2. Remember that you joined the NAACP Legal Defense Fund only because of their great dental plan and the opportunities to travel to the rural south that were not being offered by more prestigious firms. As a junior staffer, any memo you may have written or case you may have litigated was at the behest of your superiors, so you should not be held personally responsible for any views you may have expressed. As director of the LDF, by comparison, your policy was to encourage independent action by junior staff attorneys (you always felt stiffled by Charles Huston). Hence, the responsibility of all actions taken under your leadership falls on those junior attorneys. Your job as leader was merely to provide a supportive environment for younger attorneys to hone their litigation skills.
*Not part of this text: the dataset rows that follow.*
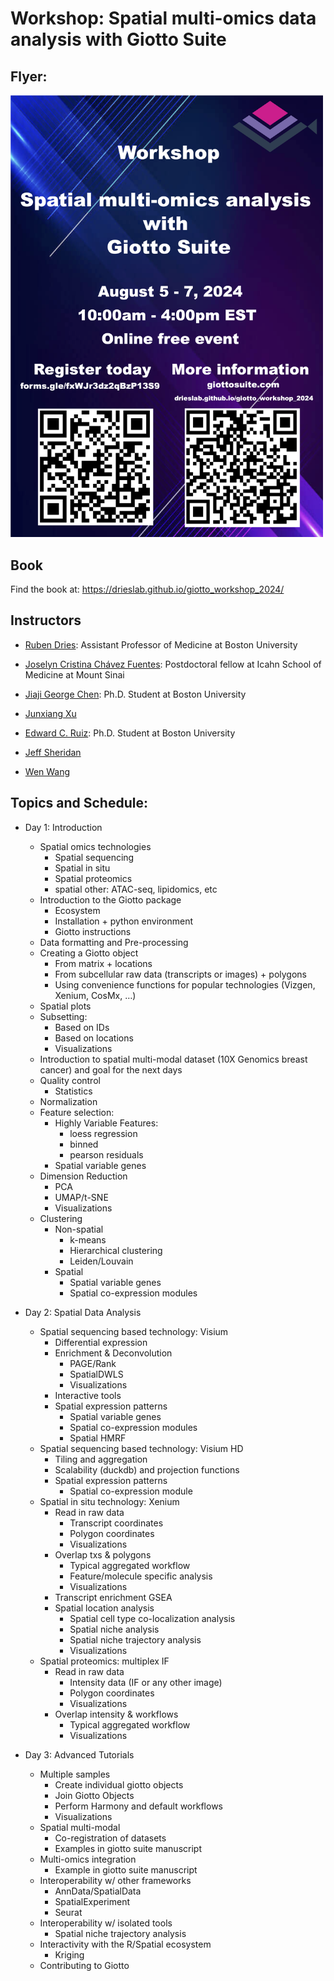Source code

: 
# Workshop: Spatial multi-omics data analysis with Giotto Suite

## Flyer:
<img src="./img/misc/giotto_flyer.png" alt="image" width="500" height="auto">

## Book

Find the book at: https://drieslab.github.io/giotto_workshop_2024/

## Instructors

- [Ruben Dries](https://www.drieslab.com/): Assistant Professor of Medicine at Boston University

- [Joselyn Cristina Chávez Fuentes](https://comunidadbioinfo.github.io/es/authors/josschavezf/): Postdoctoral fellow at Icahn School of Medicine at Mount Sinai

- [Jiaji George Chen](https://x/jiaji_g_chen): Ph.D. Student at Boston University

- [Junxiang Xu]()

- [Edward C. Ruiz](https://x.com/ed2uiz): Ph.D. Student at Boston University  

- [Jeff Sheridan]()

- [Wen Wang]()


## Topics and Schedule:


- Day 1: Introduction
    - Spatial omics technologies
        - Spatial sequencing
        - Spatial in situ 
        - Spatial proteomics
        - spatial other: ATAC-seq, lipidomics, etc
    - Introduction to the Giotto package
        - Ecosystem
        - Installation + python environment
        - Giotto instructions
    - Data formatting and Pre-processing
    - Creating a Giotto object
        - From matrix + locations
        - From subcellular raw data (transcripts or images) + polygons
        - Using convenience functions for popular technologies (Vizgen, Xenium, CosMx, …)
    - Spatial plots
    - Subsetting:
        - Based on IDs
        - Based on locations
        - Visualizations
    - Introduction to spatial multi-modal dataset (10X Genomics breast cancer) and goal for the next days
    - Quality control
        - Statistics
    - Normalization
    - Feature selection:
        - Highly Variable Features:
            - loess regression
            - binned
            - pearson residuals
        - Spatial variable genes
    - Dimension Reduction
        - PCA
        - UMAP/t-SNE
        - Visualizations
    - Clustering
        - Non-spatial
            - k-means
            - Hierarchical clustering
            - Leiden/Louvain
        - Spatial
            - Spatial variable genes
            - Spatial co-expression modules

    
- Day 2: Spatial Data Analysis
    - Spatial sequencing based technology: Visium
        - Differential expression
        - Enrichment & Deconvolution
            - PAGE/Rank
            - SpatialDWLS
            - Visualizations
        - Interactive tools
        - Spatial expression patterns
            - Spatial variable genes
            - Spatial co-expression modules
            - Spatial HMRF
    - Spatial sequencing based technology: Visium HD
        - Tiling and aggregation
        - Scalability (duckdb) and projection functions
        - Spatial expression patterns
            - Spatial co-expression module
    - Spatial in situ technology: Xenium
        - Read in raw data
            - Transcript coordinates
            - Polygon coordinates
            - Visualizations
        - Overlap txs & polygons
            - Typical aggregated workflow
            - Feature/molecule specific analysis
            - Visualizations
        - Transcript enrichment GSEA
        - Spatial location analysis
            - Spatial cell type co-localization analysis
            - Spatial niche analysis
            - Spatial niche trajectory analysis
            - Visualizations
    - Spatial proteomics: multiplex IF
        - Read in raw data
            - Intensity data (IF or any other image)
            - Polygon coordinates
            - Visualizations
        - Overlap intensity & workflows
            - Typical aggregated workflow
            - Visualizations


- Day 3:  Advanced Tutorials
    - Multiple samples 
        - Create individual giotto objects
        - Join Giotto Objects
        - Perform Harmony and default workflows
        - Visualizations
    - Spatial multi-modal
        - Co-registration of datasets
        - Examples in giotto suite manuscript
    - Multi-omics integration
        - Example in giotto suite manuscript
    - Interoperability w/ other frameworks
        - AnnData/SpatialData
        - SpatialExperiment
        - Seurat
    - Interoperability w/ isolated tools
        - Spatial niche trajectory analysis
    - Interactivity with the R/Spatial ecosystem 
        - Kriging
    - Contributing to Giotto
And continue to emphasize the dental plan, the frequent opportunities to travel to Washington DC, and the probability that you would develop the leadership skills necessary to sit on major corporate boards as your reasons for accepting leadership positions at the LDF. When pressed make the following analogy. No reasonable person would hold a president or cabinet member responsible after learning that their subordinates were torturing Vietnamese prisoners outside of Saigon. How then, could any reasonable person hold the LDF leadership in New York responsible for the decision of some hothead fresh out of law school to challenge a school choice plan in Jackson, Mississippi.


3. At every opportunity remind everyone that Plessy v. Ferguson is a superprecedent, that not being overruled, that case is entitled to great weight in your legal judgments. On capital punishment, we believe the best strategy is to claim that you have never thought or discussed whether that procedure is constitutional. If pressed on the capital cases you litigated, remind persons that you did so merely as a staff attorney and that they were always litigated on their particular facts. Indeed, confining cases to their particular facts is a particular wise strategy. Thus, while you can endorse the Supreme Court’s conclusion in Powell v. Alabama that the defendants were entitled to counsel, be clear that your opinion might have been different had counsel had less than 30 minutes to prepare a defense for six, as opposed to nine, defendants. Similarly, you should emphasize your belief that the due process revolution is only clearly stare decisis in cases involving southern police officers who physically resemble the character Rod Steiger played in In the Heat of the Night, and that the right of birth control announced in Griswold v. Connecticut might be limited to happily married couples.


4. There are several cliches you must remember to articulate in any answer of more than thre esentences. The first is your reverance for the constitution. The wit of man, you should point out, reaches its apogee with the electoral college, a life tenured judiciary, and the solomonic commandment that the right to a jury trial shall always be preserved whenever the value in controversy is more than twenty dollars. As a judge, you will never legislative from the bench. We are not entirely sure what this means, but we know it must be emphasized. Possible meanings include raising millions of dollars even though you are running unopposed, having an affair with a staffer, and bouncing checks. Don’t do these things or anything else someone decides is legislating from the bench. Remember you are a impartial referee, not like those zebras from Russia or the people who judge women’s figure skating. Come to think of it, maybe we should junk that metaphor.


5. Be sure to bring your family to the Senate confirmation hearings, but only the photogenic ones. Kids with braces are out. We will supply more attractive substitutes.

You have worked hard for this Supreme Court appointment. Just remember that, if successful, you will have a lifetime to fight for your heartfelt beliefs. Just not now.